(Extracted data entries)

◆ ◆ ◆

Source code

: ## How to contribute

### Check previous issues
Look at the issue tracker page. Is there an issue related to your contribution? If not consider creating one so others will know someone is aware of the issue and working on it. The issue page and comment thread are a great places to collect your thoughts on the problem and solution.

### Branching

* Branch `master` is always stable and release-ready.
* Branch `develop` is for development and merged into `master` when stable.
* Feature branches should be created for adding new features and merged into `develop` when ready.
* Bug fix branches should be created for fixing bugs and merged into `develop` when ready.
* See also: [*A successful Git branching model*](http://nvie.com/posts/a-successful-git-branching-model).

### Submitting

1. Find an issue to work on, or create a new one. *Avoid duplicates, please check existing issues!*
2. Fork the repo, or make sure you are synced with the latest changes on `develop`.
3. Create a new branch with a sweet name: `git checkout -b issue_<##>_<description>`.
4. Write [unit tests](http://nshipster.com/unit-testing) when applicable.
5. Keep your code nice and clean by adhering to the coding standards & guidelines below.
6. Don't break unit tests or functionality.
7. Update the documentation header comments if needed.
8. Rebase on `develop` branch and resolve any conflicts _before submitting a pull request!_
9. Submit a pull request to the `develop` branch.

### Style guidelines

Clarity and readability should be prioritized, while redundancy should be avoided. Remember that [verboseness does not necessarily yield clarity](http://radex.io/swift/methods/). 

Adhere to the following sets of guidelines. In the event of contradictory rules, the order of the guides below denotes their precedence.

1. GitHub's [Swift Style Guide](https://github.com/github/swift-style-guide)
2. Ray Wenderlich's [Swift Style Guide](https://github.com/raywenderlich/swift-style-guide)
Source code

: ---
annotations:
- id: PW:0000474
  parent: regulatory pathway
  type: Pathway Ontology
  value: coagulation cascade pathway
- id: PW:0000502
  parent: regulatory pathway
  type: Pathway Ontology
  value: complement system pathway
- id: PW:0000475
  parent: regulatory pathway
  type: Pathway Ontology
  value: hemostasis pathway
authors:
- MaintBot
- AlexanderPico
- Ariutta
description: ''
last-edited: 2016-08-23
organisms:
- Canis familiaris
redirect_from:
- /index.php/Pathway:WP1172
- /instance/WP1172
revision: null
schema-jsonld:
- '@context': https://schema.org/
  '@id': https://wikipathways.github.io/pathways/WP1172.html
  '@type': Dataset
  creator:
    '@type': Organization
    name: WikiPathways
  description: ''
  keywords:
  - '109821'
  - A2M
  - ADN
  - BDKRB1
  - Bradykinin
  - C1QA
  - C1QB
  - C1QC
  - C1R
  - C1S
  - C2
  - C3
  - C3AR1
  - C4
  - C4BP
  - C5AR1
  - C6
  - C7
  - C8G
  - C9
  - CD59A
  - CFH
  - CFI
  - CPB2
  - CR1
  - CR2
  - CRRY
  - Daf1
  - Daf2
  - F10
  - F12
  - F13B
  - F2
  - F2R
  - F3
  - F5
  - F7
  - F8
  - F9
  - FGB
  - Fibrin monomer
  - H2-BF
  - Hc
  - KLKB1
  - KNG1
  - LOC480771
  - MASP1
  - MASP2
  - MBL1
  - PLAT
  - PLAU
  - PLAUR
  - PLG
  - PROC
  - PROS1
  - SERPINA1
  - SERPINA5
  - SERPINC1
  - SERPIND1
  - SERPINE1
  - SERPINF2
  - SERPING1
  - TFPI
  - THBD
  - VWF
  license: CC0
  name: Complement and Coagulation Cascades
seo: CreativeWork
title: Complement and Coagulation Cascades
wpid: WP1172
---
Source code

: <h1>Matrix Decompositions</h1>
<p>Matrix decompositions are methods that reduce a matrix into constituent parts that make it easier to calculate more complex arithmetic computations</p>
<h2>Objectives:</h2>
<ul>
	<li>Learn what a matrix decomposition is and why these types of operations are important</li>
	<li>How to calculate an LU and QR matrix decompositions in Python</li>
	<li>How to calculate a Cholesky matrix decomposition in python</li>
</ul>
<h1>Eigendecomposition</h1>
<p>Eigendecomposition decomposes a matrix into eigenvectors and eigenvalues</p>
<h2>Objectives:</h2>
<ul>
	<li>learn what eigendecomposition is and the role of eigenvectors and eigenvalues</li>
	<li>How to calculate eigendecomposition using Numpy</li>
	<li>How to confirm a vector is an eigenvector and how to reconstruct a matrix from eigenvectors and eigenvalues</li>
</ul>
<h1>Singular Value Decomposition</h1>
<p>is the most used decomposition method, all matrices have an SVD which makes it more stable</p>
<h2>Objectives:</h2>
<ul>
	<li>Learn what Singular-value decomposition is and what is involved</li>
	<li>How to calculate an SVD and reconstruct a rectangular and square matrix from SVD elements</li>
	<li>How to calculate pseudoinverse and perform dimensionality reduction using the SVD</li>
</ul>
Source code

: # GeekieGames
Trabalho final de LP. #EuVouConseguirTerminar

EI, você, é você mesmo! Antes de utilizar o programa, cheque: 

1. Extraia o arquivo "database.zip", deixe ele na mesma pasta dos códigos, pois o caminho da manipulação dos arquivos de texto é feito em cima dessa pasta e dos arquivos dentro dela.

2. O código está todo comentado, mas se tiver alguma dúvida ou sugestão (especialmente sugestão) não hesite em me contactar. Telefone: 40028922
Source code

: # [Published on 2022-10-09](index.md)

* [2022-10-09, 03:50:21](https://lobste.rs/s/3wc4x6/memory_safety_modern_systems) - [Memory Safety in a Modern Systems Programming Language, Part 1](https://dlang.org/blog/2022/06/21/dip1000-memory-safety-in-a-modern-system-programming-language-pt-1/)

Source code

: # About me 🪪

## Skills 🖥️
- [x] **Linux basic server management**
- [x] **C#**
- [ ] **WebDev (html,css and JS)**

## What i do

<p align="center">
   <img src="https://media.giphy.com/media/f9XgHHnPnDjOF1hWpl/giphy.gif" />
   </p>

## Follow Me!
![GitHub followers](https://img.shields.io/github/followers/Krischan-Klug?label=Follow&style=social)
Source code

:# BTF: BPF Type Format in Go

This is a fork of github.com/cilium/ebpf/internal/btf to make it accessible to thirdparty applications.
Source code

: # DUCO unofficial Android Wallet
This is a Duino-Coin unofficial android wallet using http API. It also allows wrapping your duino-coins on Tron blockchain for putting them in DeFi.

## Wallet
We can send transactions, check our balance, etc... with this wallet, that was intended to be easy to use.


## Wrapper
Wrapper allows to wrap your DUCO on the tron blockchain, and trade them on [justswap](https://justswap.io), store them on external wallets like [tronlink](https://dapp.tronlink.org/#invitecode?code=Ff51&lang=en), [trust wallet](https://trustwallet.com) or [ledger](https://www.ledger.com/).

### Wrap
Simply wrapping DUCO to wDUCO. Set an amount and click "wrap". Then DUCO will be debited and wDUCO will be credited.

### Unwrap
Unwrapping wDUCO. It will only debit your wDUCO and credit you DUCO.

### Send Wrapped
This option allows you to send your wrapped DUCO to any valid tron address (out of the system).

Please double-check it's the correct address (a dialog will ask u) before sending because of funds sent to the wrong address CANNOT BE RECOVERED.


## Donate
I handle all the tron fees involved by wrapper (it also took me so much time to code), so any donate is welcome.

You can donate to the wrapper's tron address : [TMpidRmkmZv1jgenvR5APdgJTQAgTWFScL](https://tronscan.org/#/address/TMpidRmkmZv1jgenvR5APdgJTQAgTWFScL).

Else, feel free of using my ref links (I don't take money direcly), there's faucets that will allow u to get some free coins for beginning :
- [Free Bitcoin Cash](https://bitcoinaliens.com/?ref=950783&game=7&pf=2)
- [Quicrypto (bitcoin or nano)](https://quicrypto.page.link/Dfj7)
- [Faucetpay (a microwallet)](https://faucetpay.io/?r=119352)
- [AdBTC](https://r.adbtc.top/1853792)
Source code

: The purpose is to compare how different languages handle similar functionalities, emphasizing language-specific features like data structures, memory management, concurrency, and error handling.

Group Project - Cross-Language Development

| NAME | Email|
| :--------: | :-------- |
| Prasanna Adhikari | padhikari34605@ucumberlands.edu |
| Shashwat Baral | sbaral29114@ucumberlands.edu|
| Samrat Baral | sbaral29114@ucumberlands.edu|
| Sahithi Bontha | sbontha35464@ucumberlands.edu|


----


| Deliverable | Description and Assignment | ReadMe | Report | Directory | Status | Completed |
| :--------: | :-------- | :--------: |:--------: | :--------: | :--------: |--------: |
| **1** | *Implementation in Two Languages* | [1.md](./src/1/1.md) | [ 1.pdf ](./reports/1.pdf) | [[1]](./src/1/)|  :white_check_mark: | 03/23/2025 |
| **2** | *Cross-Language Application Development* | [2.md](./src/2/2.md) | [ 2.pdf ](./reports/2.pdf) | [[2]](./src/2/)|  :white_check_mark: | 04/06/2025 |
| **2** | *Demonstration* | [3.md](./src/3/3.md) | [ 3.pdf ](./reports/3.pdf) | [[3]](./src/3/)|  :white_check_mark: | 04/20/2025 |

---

◆ ◆ ◆

* [THE TASK]:
Return, line for line and unchanged, the data from its first line through the line containing "### Check previous issues".

* [WRITTEN ANSWER]:
Source code

: ## How to contribute

### Check previous issues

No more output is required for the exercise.